--- Recorded information ---
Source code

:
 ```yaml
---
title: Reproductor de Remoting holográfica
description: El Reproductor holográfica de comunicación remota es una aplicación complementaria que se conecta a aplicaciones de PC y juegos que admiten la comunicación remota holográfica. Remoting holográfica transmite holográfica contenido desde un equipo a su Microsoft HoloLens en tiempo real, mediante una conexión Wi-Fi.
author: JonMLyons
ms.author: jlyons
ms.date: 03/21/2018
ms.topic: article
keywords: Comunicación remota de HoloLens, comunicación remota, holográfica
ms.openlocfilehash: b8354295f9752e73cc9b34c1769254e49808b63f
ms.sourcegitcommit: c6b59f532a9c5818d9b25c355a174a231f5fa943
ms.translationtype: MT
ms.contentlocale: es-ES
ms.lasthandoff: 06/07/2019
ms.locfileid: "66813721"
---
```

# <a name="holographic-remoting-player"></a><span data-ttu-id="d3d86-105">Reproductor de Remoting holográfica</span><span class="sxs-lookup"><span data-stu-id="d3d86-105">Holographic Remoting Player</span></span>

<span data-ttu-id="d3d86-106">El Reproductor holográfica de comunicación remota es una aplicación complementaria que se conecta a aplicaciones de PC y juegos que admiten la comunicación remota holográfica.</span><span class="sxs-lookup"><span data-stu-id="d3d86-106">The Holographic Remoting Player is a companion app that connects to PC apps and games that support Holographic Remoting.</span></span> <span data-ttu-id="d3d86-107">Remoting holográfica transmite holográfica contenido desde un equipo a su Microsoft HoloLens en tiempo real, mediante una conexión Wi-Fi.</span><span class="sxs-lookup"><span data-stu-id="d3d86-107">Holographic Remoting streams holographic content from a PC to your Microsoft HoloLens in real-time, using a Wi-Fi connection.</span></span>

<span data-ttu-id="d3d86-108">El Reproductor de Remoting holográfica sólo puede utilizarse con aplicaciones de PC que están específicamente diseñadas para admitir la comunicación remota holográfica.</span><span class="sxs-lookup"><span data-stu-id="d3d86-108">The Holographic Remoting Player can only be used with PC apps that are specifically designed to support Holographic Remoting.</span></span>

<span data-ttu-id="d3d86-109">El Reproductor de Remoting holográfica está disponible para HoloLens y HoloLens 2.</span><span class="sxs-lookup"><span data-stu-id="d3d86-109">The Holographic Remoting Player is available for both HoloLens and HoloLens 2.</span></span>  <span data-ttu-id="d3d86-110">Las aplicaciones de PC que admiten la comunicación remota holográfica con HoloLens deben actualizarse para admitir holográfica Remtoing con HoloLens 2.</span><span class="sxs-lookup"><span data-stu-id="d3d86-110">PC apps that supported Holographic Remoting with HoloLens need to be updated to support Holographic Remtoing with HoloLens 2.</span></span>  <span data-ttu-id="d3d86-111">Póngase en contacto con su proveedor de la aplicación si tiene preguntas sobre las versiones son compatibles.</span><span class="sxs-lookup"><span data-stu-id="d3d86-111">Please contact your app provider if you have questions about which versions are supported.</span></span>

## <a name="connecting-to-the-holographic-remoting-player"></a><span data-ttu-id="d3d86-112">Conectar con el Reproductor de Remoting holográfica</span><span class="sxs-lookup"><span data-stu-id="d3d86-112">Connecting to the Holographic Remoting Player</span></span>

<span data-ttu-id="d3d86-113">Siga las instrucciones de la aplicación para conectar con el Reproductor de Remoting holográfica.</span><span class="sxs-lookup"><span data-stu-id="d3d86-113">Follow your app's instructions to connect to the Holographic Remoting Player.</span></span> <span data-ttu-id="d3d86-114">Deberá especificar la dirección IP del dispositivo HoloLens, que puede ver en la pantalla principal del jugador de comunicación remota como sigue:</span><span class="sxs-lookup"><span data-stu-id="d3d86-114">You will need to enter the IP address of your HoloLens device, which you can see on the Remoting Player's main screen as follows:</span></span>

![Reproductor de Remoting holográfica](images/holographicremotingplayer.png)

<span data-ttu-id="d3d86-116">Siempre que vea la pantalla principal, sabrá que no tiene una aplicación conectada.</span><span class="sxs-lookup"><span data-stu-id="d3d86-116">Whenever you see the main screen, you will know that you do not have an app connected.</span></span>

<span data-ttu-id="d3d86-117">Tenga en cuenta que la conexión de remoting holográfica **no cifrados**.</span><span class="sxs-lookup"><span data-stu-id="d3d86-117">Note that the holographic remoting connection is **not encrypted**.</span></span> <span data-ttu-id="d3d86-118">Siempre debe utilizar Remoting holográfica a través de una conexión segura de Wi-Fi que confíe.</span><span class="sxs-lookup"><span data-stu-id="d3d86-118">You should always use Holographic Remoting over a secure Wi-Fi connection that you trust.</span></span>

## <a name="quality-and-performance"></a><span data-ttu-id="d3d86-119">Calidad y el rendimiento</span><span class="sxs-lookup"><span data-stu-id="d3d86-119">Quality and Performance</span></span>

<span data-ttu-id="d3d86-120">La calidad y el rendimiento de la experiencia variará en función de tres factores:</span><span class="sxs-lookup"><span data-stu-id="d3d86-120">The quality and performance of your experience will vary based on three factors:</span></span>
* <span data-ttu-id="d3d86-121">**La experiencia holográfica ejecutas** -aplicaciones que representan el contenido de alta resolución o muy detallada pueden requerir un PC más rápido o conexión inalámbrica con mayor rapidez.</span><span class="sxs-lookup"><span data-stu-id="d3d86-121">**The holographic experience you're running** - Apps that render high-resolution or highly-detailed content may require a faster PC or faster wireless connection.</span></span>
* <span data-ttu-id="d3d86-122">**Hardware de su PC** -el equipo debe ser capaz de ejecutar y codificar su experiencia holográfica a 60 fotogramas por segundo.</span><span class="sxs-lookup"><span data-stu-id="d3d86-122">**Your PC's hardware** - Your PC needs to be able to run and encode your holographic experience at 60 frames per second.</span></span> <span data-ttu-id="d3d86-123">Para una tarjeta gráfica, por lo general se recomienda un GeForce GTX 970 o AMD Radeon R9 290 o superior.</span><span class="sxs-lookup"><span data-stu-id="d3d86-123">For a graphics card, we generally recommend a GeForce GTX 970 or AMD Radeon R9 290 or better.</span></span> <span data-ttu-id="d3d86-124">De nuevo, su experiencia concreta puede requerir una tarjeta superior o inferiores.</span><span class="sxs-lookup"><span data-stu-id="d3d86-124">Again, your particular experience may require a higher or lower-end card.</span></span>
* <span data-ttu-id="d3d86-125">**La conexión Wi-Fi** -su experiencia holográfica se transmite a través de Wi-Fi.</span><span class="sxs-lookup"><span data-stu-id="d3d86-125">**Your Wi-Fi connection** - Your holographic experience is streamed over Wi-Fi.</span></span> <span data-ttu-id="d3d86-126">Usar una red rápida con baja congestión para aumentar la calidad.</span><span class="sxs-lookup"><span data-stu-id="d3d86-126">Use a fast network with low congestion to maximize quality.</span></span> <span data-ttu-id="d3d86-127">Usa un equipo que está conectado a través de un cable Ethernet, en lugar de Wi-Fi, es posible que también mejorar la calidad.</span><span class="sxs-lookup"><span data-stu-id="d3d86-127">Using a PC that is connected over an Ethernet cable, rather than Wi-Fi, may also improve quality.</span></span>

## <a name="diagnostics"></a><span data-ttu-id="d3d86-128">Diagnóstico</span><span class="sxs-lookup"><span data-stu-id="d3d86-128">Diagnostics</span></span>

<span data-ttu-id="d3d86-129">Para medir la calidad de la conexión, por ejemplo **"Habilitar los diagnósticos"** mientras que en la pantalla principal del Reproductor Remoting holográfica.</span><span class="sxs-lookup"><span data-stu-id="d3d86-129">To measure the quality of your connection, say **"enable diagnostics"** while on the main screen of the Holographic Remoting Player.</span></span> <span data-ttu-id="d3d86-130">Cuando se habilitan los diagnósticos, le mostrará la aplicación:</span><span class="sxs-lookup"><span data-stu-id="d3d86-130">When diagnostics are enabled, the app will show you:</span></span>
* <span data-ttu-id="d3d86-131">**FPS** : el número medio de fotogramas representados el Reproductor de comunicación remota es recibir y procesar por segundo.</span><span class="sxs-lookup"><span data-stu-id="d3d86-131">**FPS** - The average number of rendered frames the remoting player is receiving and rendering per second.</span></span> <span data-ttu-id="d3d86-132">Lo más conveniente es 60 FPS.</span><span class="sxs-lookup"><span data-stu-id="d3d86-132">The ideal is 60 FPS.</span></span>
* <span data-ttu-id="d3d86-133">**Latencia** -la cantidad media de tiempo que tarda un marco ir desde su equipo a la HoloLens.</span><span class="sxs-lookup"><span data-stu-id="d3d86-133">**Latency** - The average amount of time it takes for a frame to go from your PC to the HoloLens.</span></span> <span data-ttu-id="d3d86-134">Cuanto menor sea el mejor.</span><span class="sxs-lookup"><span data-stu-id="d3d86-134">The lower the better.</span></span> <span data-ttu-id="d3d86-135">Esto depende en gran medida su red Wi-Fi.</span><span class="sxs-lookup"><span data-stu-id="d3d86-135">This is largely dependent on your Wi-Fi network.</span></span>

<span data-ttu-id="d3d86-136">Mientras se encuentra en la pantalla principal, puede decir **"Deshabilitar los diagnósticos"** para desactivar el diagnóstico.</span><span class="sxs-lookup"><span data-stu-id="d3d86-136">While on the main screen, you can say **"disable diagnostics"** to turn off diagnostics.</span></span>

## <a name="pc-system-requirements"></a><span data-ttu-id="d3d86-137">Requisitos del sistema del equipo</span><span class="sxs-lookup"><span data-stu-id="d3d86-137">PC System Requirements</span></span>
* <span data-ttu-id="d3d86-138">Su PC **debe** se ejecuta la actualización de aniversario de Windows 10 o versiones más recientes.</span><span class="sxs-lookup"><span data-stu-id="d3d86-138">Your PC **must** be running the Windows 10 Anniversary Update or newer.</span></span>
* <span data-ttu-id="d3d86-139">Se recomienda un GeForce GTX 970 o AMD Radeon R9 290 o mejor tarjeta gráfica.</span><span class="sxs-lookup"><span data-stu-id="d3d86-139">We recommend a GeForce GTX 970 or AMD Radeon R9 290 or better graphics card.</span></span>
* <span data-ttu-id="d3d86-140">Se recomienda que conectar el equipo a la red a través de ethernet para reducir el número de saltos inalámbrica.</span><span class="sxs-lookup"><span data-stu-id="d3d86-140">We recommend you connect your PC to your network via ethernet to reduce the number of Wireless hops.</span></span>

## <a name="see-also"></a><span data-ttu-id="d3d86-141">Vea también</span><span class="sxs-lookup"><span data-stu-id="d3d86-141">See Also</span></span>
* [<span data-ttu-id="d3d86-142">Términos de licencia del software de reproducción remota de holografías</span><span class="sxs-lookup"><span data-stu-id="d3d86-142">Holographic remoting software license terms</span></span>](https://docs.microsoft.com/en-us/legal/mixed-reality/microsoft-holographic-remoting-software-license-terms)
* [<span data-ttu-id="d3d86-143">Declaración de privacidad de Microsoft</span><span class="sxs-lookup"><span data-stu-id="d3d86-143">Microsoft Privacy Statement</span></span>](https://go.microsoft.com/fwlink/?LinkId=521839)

--- Required action ---
Beginning with the line that has "screen as follows:</span></span>" and ending with the line that has "de Remoting holográfica](images/holographicremotingplayer.png)", set down the lines above exactly and include no others.

--- Written reply ---
<span data-ttu-id="d3d86-113">Siga las instrucciones de la aplicación para conectar con el Reproductor de Remoting holográfica.</span><span class="sxs-lookup"><span data-stu-id="d3d86-113">Follow your app's instructions to connect to the Holographic Remoting Player.</span></span> <span data-ttu-id="d3d86-114">Deberá especificar la dirección IP del dispositivo HoloLens, que puede ver en la pantalla principal del jugador de comunicación remota como sigue:</span><span class="sxs-lookup"><span data-stu-id="d3d86-114">You will need to enter the IP address of your HoloLens device, which you can see on the Remoting Player's main screen as follows:</span></span>

![Reproductor de Remoting holográfica](images/holographicremotingplayer.png)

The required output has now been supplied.